The very first Psalm provides an important contrast between the wicked and the righteous.

How blessed is the man who does not walk in the counsel of the wicked, nor stand in the path of sinners, nor sit in the seat of scoffers! But his delight is in the law of the LORD, and in His law he meditates day and night. He will be like a tree firmly planted by streams of water, which yields its fruit in its season and its leaf does not wither; and in whatever he does, he prospers.
Psalm 1:1–3

The man who is blessed is first described by the fact that he does not have inappropriate relationships with the wicked. His way of life is in stark contrast.

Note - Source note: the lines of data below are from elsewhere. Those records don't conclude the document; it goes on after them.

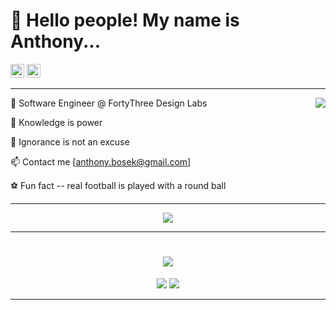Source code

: 
# 👋 Hello people! My name is Anthony...
<div>
<!-- <img src='https://api.visitorbadge.io/api/visitors?path=https%3A%2F%2Fgithub.com%2FanthonyBosek&countColor=%232ccce4&style=flat' height='22'> -->
<img src='https://img.shields.io/github/followers/anthonyBosek?label=Followers&style=social' height='22'>
<img src='https://img.shields.io/github/stars/anthonyBosek?style=social&label=Stars' height='22'>
<!--  &maxAge=2592000  -->
</div>

---
<!-- stats-sigma-five &hide=issues-->
<img src="https://github-readme-stats-sigma-five.vercel.app/api?username=anthonyBosek&count_private=true&show_icons=true&theme=dracula" align="right">

💼 Software Engineer @ FortyThree Design Labs

🌱 Knowledge is power

🚫 Ignorance is not an excuse

📫 Contact me [anthony.bosek@gmail.com]

⚽ Fun fact -- real football is played with a round ball

---

<p align="center">
  <a href="https://skillicons.dev">
    <img src="https://skillicons.dev/icons?i=html,css,sass,tailwind,materialui,styledcomponents,bootstrap,git,github,githubactions,bash,vscode,stackoverflow,figma,js,ts,jquery,regex,react,redux,nodejs,express,mongodb,graphql,aws,apollo,jest,pug&perline=14&theme=dark" />
  </a>
</p>

---

<h1 align='center'>
  <img src="https://github-profile-summary-cards.vercel.app/api/cards/profile-details?username=anthonyBosek&count_private=true&theme=dracula">
</h1>

<div align='center'>
  <img src="https://github-readme-streak-stats.herokuapp.com/?user=anthonyBosek&theme=dracula">
  <img src="https://github-readme-stats.vercel.app/api/top-langs/?username=anthonyBosek&layout=compact&theme=dracula">
</div>

---

<!--  -->
<!-- 🗨  Ask me about my journey -->
<!--   <img src="https://github-readme-stats.vercel.app/api/top-langs/?username=anthonyBosek&layout=compact&theme=dracula"> -->
<!-- <img src="https://github-profile-summary-cards.vercel.app/api/cards/stats?username=anthonyBosek&count_private=true&theme=dracula"> -->
<!-- <img src="http://github-profile-summary-cards.vercel.app/api/cards/productive-time?username=anthonyBosek&count_private=true&theme=dracula&utcOffset=8"> -->
<!--[![Anurag's GitHub stats](https://github-readme-stats.vercel.app/api?username=anthonyBosek&count_private=true&show_icons=true&theme=dracula)](https://github.com/anuraghazra/github-readme-stats) -->
<!-- [![Top Langs](https://github-readme-stats.vercel.app/api/top-langs/?username=anthonyBosek)](https://github.com/anuraghazra/github-readme-stats) -->
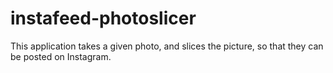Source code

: # instafeed-photoslicer
This application takes a given photo, and slices the picture, so that they 
can be posted on Instagram.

The psalmist provides two priorities of the blessed man.

  1. He delights in the law of the Lord.
  2. He meditates on the law day and night.

The psalmist likens the blessed man to a healthy tree that is planted in a perfect location that allows it to bear fruit in its season. This blessed man also prospers in what he does.

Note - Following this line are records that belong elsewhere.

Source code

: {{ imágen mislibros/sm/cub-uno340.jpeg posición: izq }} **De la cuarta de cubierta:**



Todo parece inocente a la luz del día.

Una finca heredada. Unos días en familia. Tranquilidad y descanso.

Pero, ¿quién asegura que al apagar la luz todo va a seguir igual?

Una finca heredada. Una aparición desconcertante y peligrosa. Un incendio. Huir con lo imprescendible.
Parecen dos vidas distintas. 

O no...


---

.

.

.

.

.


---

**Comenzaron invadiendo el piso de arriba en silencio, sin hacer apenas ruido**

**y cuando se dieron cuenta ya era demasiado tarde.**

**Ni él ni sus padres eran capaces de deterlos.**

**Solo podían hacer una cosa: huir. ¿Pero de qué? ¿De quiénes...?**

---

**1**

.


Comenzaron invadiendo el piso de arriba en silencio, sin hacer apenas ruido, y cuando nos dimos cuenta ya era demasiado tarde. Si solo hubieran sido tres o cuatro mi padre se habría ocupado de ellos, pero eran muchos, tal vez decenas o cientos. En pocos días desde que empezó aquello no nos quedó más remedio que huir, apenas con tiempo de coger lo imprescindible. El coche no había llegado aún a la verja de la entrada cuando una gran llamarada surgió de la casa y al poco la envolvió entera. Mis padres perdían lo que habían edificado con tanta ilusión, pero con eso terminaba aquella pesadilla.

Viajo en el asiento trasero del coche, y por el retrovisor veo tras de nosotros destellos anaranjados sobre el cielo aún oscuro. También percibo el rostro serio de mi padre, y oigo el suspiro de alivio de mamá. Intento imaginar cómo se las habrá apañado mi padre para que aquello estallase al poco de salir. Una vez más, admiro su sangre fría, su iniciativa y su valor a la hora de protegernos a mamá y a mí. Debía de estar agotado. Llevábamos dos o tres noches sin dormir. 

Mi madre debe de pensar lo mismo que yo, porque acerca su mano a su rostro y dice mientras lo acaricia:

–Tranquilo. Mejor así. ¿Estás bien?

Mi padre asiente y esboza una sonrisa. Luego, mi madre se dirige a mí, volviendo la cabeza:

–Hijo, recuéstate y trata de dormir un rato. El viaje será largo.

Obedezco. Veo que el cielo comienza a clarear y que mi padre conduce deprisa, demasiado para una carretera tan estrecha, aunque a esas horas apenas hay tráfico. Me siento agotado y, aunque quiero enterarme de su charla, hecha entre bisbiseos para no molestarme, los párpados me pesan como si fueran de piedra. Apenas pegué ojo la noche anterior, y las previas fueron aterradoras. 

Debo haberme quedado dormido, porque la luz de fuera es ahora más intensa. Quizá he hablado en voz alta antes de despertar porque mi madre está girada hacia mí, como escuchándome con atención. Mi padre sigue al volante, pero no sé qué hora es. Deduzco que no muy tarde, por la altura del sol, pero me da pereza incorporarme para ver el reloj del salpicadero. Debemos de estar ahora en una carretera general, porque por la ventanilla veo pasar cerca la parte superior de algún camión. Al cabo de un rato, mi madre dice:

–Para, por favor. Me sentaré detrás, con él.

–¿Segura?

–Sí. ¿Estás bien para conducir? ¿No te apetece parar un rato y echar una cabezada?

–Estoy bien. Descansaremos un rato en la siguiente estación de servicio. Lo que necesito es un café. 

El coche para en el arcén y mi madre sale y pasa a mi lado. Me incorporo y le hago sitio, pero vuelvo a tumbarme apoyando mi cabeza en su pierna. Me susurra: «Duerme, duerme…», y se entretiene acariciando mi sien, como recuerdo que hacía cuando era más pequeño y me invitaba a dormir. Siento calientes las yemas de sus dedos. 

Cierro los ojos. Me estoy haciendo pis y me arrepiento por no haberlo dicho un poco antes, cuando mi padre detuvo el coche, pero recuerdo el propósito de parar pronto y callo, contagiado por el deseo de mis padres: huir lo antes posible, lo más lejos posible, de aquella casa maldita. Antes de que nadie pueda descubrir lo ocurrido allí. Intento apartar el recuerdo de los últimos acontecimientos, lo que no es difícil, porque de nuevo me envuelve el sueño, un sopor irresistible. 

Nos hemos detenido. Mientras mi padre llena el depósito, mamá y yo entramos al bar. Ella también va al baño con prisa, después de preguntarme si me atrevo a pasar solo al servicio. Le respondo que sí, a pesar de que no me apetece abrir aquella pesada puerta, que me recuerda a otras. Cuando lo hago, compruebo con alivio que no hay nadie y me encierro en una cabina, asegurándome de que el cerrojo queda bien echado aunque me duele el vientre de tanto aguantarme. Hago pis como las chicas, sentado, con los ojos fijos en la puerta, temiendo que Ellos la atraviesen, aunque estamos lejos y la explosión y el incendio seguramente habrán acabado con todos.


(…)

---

If a man is delighting in God’s word and meditating on it day and night, he will most certainly be doing those things that are pleasing to God. That is why we meditate. If we are carefully considering the truth of Scripture as a constant pattern of life, we will be prepared to fulfill God’s priorities. In New Testament terms, our minds will be prepared for action (1 Peter 1:13-15).

Ironically, the Christian culture that we have grown up in generally feels pretty satisfied to just read the Bible every day. In fact, if that happens consistently, we can feel quite successful. We can read the Bible in the morning and move on with our day, with little or no further spiritual considerations. That is not the picture of the blessed man in Scripture. Meditation puts an end to the idea of satisfying a spiritual obligation that is divorced from our moment-by-moment life. It is important to consistently spend time in the word. But our time spent in the word is to prepare us to meditate on the word through the rest of the day and even the night. Time in the word is the beginning point, not the end.

The blessed man is not simply fulfilling a spiritual responsibility. He actually delights in the word. That is, he longs for it with a great passion. He finds both pleasure and satisfaction in meditating on the precious truths of Scripture. In the coming weeks we will consider other benefits the blessed man enjoys because of his faithful meditation.